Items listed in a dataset
+===+

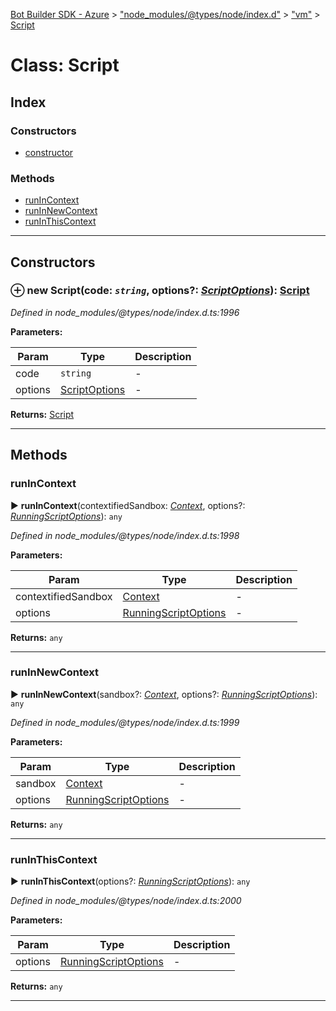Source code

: [Bot Builder SDK - Azure](../README.md) > ["node_modules/@types/node/index.d"](../modules/_node_modules__types_node_index_d_.md) > ["vm"](../modules/_node_modules__types_node_index_d_._vm_.md) > [Script](../classes/_node_modules__types_node_index_d_._vm_.script.md)



# Class: Script

## Index

### Constructors

* [constructor](_node_modules__types_node_index_d_._vm_.script.md#constructor)


### Methods

* [runInContext](_node_modules__types_node_index_d_._vm_.script.md#runincontext)
* [runInNewContext](_node_modules__types_node_index_d_._vm_.script.md#runinnewcontext)
* [runInThisContext](_node_modules__types_node_index_d_._vm_.script.md#runinthiscontext)



---
## Constructors
<a id="constructor"></a>


### ⊕ **new Script**(code: *`string`*, options?: *[ScriptOptions](../interfaces/_node_modules__types_node_index_d_._vm_.scriptoptions.md)*): [Script](_node_modules__types_node_index_d_._vm_.script.md)


*Defined in node_modules/@types/node/index.d.ts:1996*



**Parameters:**

| Param | Type | Description |
| ------ | ------ | ------ |
| code | `string`   |  - |
| options | [ScriptOptions](../interfaces/_node_modules__types_node_index_d_._vm_.scriptoptions.md)   |  - |





**Returns:** [Script](_node_modules__types_node_index_d_._vm_.script.md)

---


## Methods
<a id="runincontext"></a>

###  runInContext

► **runInContext**(contextifiedSandbox: *[Context](../interfaces/_node_modules__types_node_index_d_._vm_.context.md)*, options?: *[RunningScriptOptions](../interfaces/_node_modules__types_node_index_d_._vm_.runningscriptoptions.md)*): `any`



*Defined in node_modules/@types/node/index.d.ts:1998*



**Parameters:**

| Param | Type | Description |
| ------ | ------ | ------ |
| contextifiedSandbox | [Context](../interfaces/_node_modules__types_node_index_d_._vm_.context.md)   |  - |
| options | [RunningScriptOptions](../interfaces/_node_modules__types_node_index_d_._vm_.runningscriptoptions.md)   |  - |





**Returns:** `any`





___

<a id="runinnewcontext"></a>

###  runInNewContext

► **runInNewContext**(sandbox?: *[Context](../interfaces/_node_modules__types_node_index_d_._vm_.context.md)*, options?: *[RunningScriptOptions](../interfaces/_node_modules__types_node_index_d_._vm_.runningscriptoptions.md)*): `any`



*Defined in node_modules/@types/node/index.d.ts:1999*



**Parameters:**

| Param | Type | Description |
| ------ | ------ | ------ |
| sandbox | [Context](../interfaces/_node_modules__types_node_index_d_._vm_.context.md)   |  - |
| options | [RunningScriptOptions](../interfaces/_node_modules__types_node_index_d_._vm_.runningscriptoptions.md)   |  - |





**Returns:** `any`





___

<a id="runinthiscontext"></a>

###  runInThisContext

► **runInThisContext**(options?: *[RunningScriptOptions](../interfaces/_node_modules__types_node_index_d_._vm_.runningscriptoptions.md)*): `any`



*Defined in node_modules/@types/node/index.d.ts:2000*



**Parameters:**

| Param | Type | Description |
| ------ | ------ | ------ |
| options | [RunningScriptOptions](../interfaces/_node_modules__types_node_index_d_._vm_.runningscriptoptions.md)   |  - |





**Returns:** `any`





___


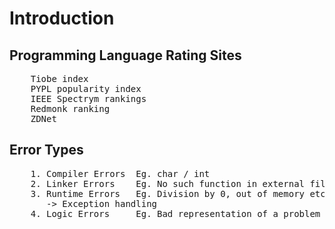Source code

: # Introduction

## Programming Language Rating Sites
<pre>
    Tiobe index
    PYPL popularity index
    IEEE Spectrym rankings
    Redmonk ranking
    ZDNet
</pre>

## Error Types
<pre>
    1. Compiler Errors  Eg. char / int
    2. Linker Errors    Eg. No such function in external file.
    3. Runtime Errors   Eg. Division by 0, out of memory etc.
       -> Exception handling
    4. Logic Errors     Eg. Bad representation of a problem as a program.
</pre>
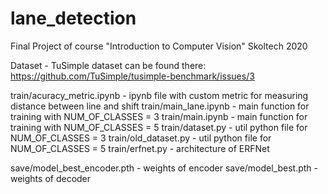 # lane_detection
Final Project of course "Introduction to Computer Vision" Skoltech 2020

Dataset - TuSimple dataset can be found there: https://github.com/TuSimple/tusimple-benchmark/issues/3


train/acuracy_metric.ipynb - ipynb file with custom metric for measuring distance between line and shift
train/main_lane.ipynb - main function for training with NUM_OF_CLASSES = 3
train/main.ipynb - main function for training with NUM_OF_CLASSES = 5
train/dataset.py - util python file for NUM_OF_CLASSES = 3
train/old_dataset.py - util python file for NUM_OF_CLASSES = 5
train/erfnet.py - architecture of ERFNet

save/model_best_encoder.pth - weights of encoder
save/model_best.pth - weights of decoder
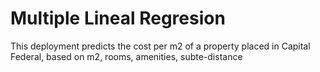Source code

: # Multiple Lineal Regresion
This deployment predicts the cost per m2 of a property placed in Capital Federal, based on m2, rooms, amenities, subte-distance
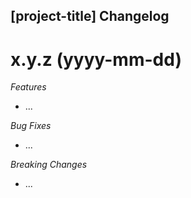 ## [project-title] Changelog

<a name="1.0.0"></a>
# x.y.z (yyyy-mm-dd)

*Features*
* ...

*Bug Fixes*
* ...

*Breaking Changes*
* ...
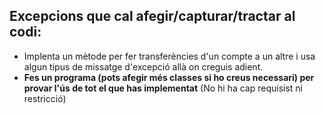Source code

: ## Excepcions que cal afegir/capturar/tractar al codi:  

- Implenta un mètode per fer transferències d'un compte a un altre i usa algun tipus de missatge d'excepció allà on creguis adient.  
- **Fes un programa (pots afegir més classes si ho creus necessari) per provar l'ús de tot el que has implementat** (No hi ha cap requisist ni restricció)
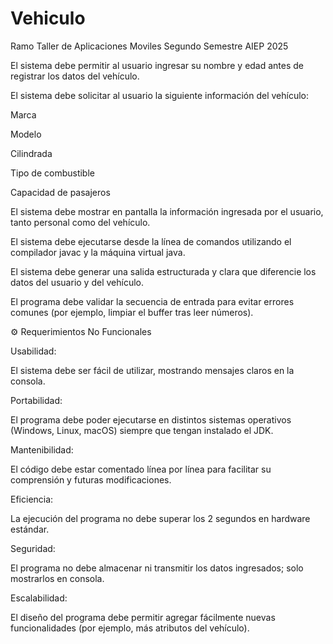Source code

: # Vehiculo
Ramo Taller de Aplicaciones Moviles Segundo Semestre AIEP 2025

El sistema debe permitir al usuario ingresar su nombre y edad antes de registrar los datos del vehículo.

El sistema debe solicitar al usuario la siguiente información del vehículo:

Marca

Modelo

Cilindrada

Tipo de combustible

Capacidad de pasajeros

El sistema debe mostrar en pantalla la información ingresada por el usuario, tanto personal como del vehículo.

El sistema debe ejecutarse desde la línea de comandos utilizando el compilador javac y la máquina virtual java.

El sistema debe generar una salida estructurada y clara que diferencie los datos del usuario y del vehículo.

El programa debe validar la secuencia de entrada para evitar errores comunes (por ejemplo, limpiar el buffer tras leer números).

⚙️ Requerimientos No Funcionales

Usabilidad:

El sistema debe ser fácil de utilizar, mostrando mensajes claros en la consola.

Portabilidad:

El programa debe poder ejecutarse en distintos sistemas operativos (Windows, Linux, macOS) siempre que tengan instalado el JDK.

Mantenibilidad:

El código debe estar comentado línea por línea para facilitar su comprensión y futuras modificaciones.

Eficiencia:

La ejecución del programa no debe superar los 2 segundos en hardware estándar.

Seguridad:

El programa no debe almacenar ni transmitir los datos ingresados; solo mostrarlos en consola.

Escalabilidad:

El diseño del programa debe permitir agregar fácilmente nuevas funcionalidades (por ejemplo, más atributos del vehículo).
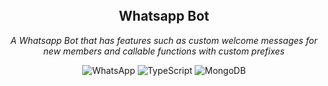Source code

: <br/>
<br/>
<br/>

<div align="center">
  <h2 align="center"> <strong>Whatsapp Bot</strong> </h2>
  <p align="center"> <em>A Whatsapp Bot that has features such as custom welcome messages for new members and callable functions with custom prefixes</em> </p>

  ![WhatsApp](https://img.shields.io/badge/WhatsApp-25D366?style=for-the-badge&logo=whatsapp&logoColor=white)
  ![TypeScript](https://img.shields.io/badge/typescript-%23007ACC.svg?style=for-the-badge&logo=typescript&logoColor=white)
  ![MongoDB](https://img.shields.io/badge/MongoDB-%234ea94b.svg?style=for-the-badge&logo=mongodb&logoColor=white)
</div>

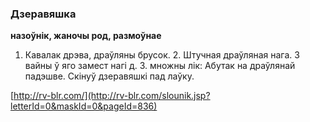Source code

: ### Дзеравяшка
**назоўнік, жаночы род, размоўнае**

1. Кавалак дрэва, драўляны брусок. 2. Штучная драўляная нага. З вайны ў яго замест нагі д. З. множны лік: Абутак на драўлянай падэшве. Скінуў дзеравяшкі пад лаўку.

<a rel="author">[http://rv-blr.com/](http://rv-blr.com/slounik.jsp?letterId=0&maskId=0&pageId=836)</a>
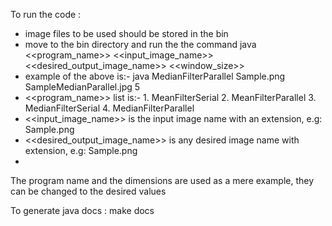 To run the code :
- image files to be used should be stored in the bin
- move to the bin directory and run the the command java <<program_name>> <<input_image_name>> <<desired_output_image_name>> <<window_size>>
- example of the above is:- java MedianFilterParallel Sample.png SampleMedianParallel.jpg 5
- <<program_name>> list is:- 1. MeanFilterSerial
                             2. MeanFilterParallel
                             3. MedianFilterSerial
                             4. MedianFilterParallel
- <<input_image_name>> is the input image name with an extension, e.g: Sample.png
- <<desired_output_image_name>> is any desired image name with extension, e.g: Sample.png
- 

The program name and the dimensions are used as a mere example, they can be changed to the desired values

To generate java docs :
    make docs
    
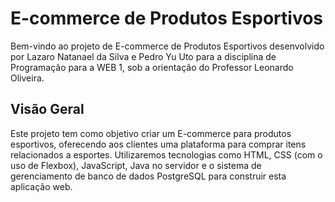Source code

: # E-commerce de Produtos Esportivos

Bem-vindo ao projeto de E-commerce de Produtos Esportivos desenvolvido por Lazaro Natanael da Silva e Pedro Yu Uto para a disciplina de Programação para a WEB 1, sob a orientação do Professor Leonardo Oliveira.

## Visão Geral

Este projeto tem como objetivo criar um E-commerce para produtos esportivos, oferecendo aos clientes uma plataforma para comprar itens relacionados a esportes. Utilizaremos tecnologias como HTML, CSS (com o uso de Flexbox), JavaScript, Java no servidor e o sistema de gerenciamento de banco de dados PostgreSQL para construir esta aplicação web.
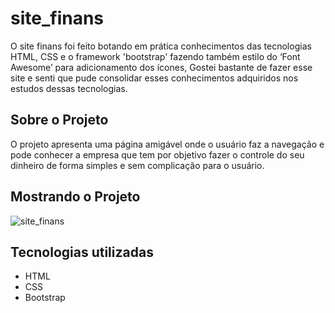 # site_finans

O site finans foi feito botando em prática conhecimentos das tecnologias HTML, CSS e o framework 'bootstrap' fazendo também estilo do ‘Font Awesome’ para adicionamento dos ícones, Gostei bastante de fazer esse site e senti que pude consolidar esses conhecimentos adquiridos nos estudos dessas tecnologias.

## Sobre o Projeto

O projeto apresenta uma página amigável onde o usuário faz a navegação e pode conhecer a empresa que tem por objetivo fazer o controle do seu dinheiro de forma simples e sem complicação para o usuário.

## Mostrando o Projeto

![site_finans](https://user-images.githubusercontent.com/106271823/191814838-6c6f4eca-8eec-4901-a464-29eda48be059.gif)

## Tecnologias utilizadas
- HTML
- CSS
- Bootstrap
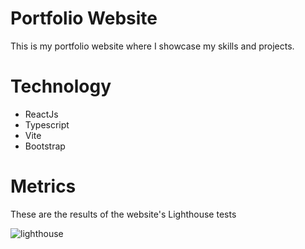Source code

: # Portfolio Website
This is my portfolio website where I showcase my skills and projects.

# Technology
- ReactJs
- Typescript
- Vite
- Bootstrap

# Metrics
These are the results of the website's Lighthouse tests

![lighthouse](https://github.com/user-attachments/assets/e38a2fff-0b7c-42b0-a682-fc9f994dcff9)
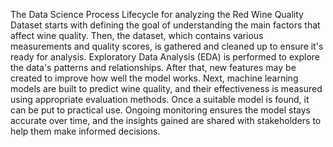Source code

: The Data Science Process Lifecycle for analyzing the Red Wine Quality Dataset starts with defining the goal of understanding the main factors that affect wine quality. Then, the dataset, which contains various measurements and quality scores, is gathered and cleaned up to ensure it's ready for analysis. Exploratory Data Analysis (EDA) is performed to explore the data's patterns and relationships. After that, new features may be created to improve how well the model works. Next, machine learning models are built to predict wine quality, and their effectiveness is measured using appropriate evaluation methods. Once a suitable model is found, it can be put to practical use. Ongoing monitoring ensures the model stays accurate over time, and the insights gained are shared with stakeholders to help them make informed decisions.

+===+

### Instructions to follow
Go through the entries and copy each line holding the string "permitir".

### Exercise answer
El sistema debe permitir al usuario ingresar su nombre y edad antes de registrar los datos del vehículo.
El diseño del programa debe permitir agregar fácilmente nuevas funcionalidades (por ejemplo, más atributos del vehículo).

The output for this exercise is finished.